=== Record excerpts ===

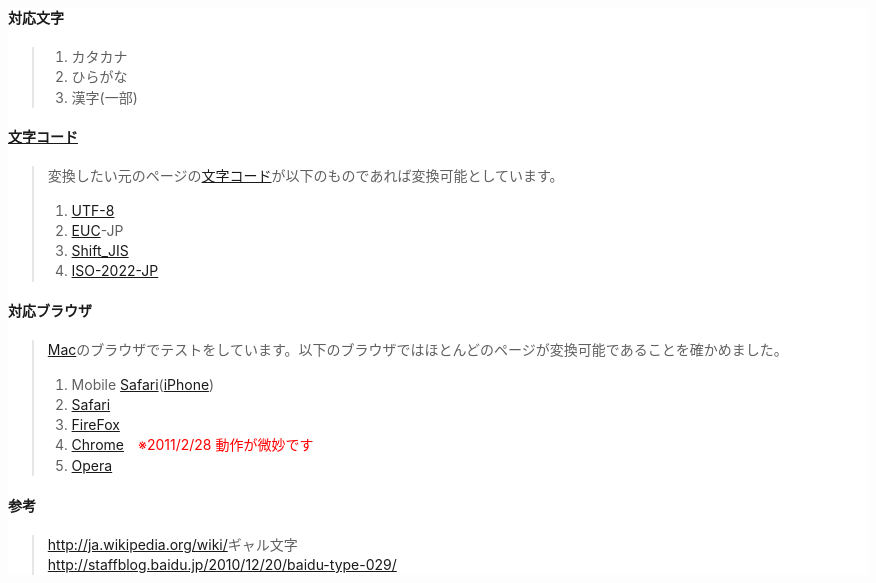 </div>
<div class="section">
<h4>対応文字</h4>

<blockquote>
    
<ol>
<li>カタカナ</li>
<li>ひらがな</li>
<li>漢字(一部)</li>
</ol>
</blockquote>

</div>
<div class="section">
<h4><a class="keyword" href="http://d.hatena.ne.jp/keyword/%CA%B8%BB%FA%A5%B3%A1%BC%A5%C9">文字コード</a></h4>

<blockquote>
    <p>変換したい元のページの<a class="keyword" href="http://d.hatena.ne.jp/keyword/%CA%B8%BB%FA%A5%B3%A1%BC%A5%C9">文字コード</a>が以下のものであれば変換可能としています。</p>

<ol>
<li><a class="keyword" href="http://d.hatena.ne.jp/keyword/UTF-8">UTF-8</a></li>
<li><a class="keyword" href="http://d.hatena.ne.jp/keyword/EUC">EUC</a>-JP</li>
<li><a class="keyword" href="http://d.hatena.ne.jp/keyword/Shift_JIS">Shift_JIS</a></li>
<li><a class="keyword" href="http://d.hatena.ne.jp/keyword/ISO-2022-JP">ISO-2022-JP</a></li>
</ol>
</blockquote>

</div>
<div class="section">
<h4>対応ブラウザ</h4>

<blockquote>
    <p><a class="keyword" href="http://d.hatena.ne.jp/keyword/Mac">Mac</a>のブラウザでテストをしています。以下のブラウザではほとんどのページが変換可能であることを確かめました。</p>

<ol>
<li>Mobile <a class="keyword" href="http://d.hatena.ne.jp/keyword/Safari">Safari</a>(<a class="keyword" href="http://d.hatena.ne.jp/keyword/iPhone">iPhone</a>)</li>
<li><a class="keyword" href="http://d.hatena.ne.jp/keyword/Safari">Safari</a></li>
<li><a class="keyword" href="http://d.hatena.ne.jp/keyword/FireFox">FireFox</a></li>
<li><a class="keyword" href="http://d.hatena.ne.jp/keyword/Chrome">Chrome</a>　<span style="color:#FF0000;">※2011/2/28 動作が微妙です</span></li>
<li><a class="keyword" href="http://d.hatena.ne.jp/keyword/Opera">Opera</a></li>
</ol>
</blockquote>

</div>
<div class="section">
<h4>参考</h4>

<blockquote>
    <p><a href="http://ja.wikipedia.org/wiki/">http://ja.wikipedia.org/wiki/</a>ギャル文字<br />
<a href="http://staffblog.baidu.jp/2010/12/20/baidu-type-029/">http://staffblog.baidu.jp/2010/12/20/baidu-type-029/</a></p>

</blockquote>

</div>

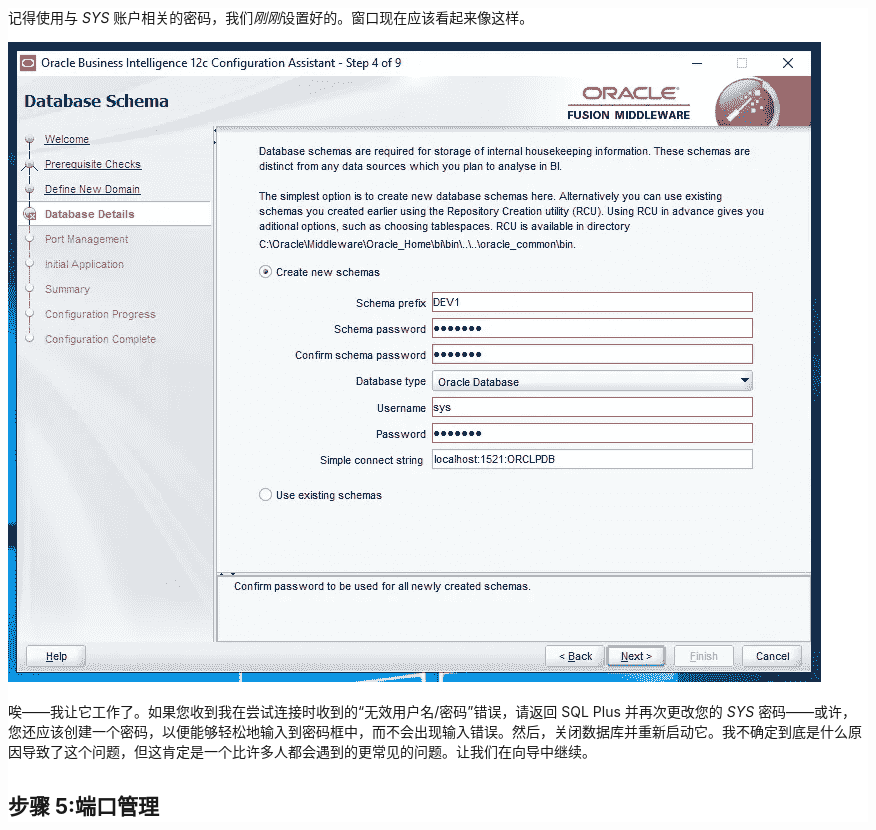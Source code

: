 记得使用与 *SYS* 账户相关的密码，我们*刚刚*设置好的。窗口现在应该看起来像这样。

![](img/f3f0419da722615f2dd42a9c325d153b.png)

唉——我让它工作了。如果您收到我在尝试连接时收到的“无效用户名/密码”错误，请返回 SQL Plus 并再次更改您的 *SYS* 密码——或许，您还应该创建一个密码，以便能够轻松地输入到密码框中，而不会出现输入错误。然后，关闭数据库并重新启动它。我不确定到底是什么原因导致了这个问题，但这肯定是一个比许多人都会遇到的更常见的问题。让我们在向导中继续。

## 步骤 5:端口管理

===

- To do
Set down the material exactly as given, but print none of the pictures.

- Result of this exercise
 </div>
<div class="section">
<h4>対応文字</h4>

<blockquote>
    
<ol>
<li>カタカナ</li>
<li>ひらがな</li>
<li>漢字(一部)</li>
</ol>
</blockquote>

</div>
<div class="section">
<h4><a class="keyword" href="http://d.hatena.ne.jp/keyword/%CA%B8%BB%FA%A5%B3%A1%BC%A5%C9">文字コード</a></h4>

<blockquote>
    <p>変換したい元のページの<a class="keyword" href="http://d.hatena.ne.jp/keyword/%CA%B8%BB%FA%A5%B3%A1%BC%A5%C9">文字コード</a>が以下のものであれば変換可能としています。</p>

<ol>
<li><a class="keyword" href="http://d.hatena.ne.jp/keyword/UTF-8">UTF-8</a></li>
<li><a class="keyword" href="http://d.hatena.ne.jp/keyword/EUC">EUC</a>-JP</li>
<li><a class="keyword" href="http://d.hatena.ne.jp/keyword/Shift_JIS">Shift_JIS</a></li>
<li><a class="keyword" href="http://d.hatena.ne.jp/keyword/ISO-2022-JP">ISO-2022-JP</a></li>
</ol>
</blockquote>

</div>
<div class="section">
<h4>対応ブラウザ</h4>

<blockquote>
    <p><a class="keyword" href="http://d.hatena.ne.jp/keyword/Mac">Mac</a>のブラウザでテストをしています。以下のブラウザではほとんどのページが変換可能であることを確かめました。</p>

<ol>
<li>Mobile <a class="keyword" href="http://d.hatena.ne.jp/keyword/Safari">Safari</a>(<a class="keyword" href="http://d.hatena.ne.jp/keyword/iPhone">iPhone</a>)</li>
<li><a class="keyword" href="http://d.hatena.ne.jp/keyword/Safari">Safari</a></li>
<li><a class="keyword" href="http://d.hatena.ne.jp/keyword/FireFox">FireFox</a></li>
<li><a class="keyword" href="http://d.hatena.ne.jp/keyword/Chrome">Chrome</a>　<span style="color:#FF0000;">※2011/2/28 動作が微妙です</span></li>
<li><a class="keyword" href="http://d.hatena.ne.jp/keyword/Opera">Opera</a></li>
</ol>
</blockquote>

</div>
<div class="section">
<h4>参考</h4>

<blockquote>
    <p><a href="http://ja.wikipedia.org/wiki/">http://ja.wikipedia.org/wiki/</a>ギャル文字<br />
<a href="http://staffblog.baidu.jp/2010/12/20/baidu-type-029/">http://staffblog.baidu.jp/2010/12/20/baidu-type-029/</a></p>

</blockquote>

</div>

Source code

: 记得使用与 *SYS* 账户相关的密码，我们*刚刚*设置好的。窗口现在应该看起来像这样。

![](img/f3f0419da722615f2dd42a9c325d153b.png)

唉——我让它工作了。如果您收到我在尝试连接时收到的“无效用户名/密码”错误，请返回 SQL Plus 并再次更改您的 *SYS* 密码——或许，您还应该创建一个密码，以便能够轻松地输入到密码框中，而不会出现输入错误。然后，关闭数据库并重新启动它。我不确定到底是什么原因导致了这个问题，但这肯定是一个比许多人都会遇到的更常见的问题。让我们在向导中继续。

## 步骤 5:端口管理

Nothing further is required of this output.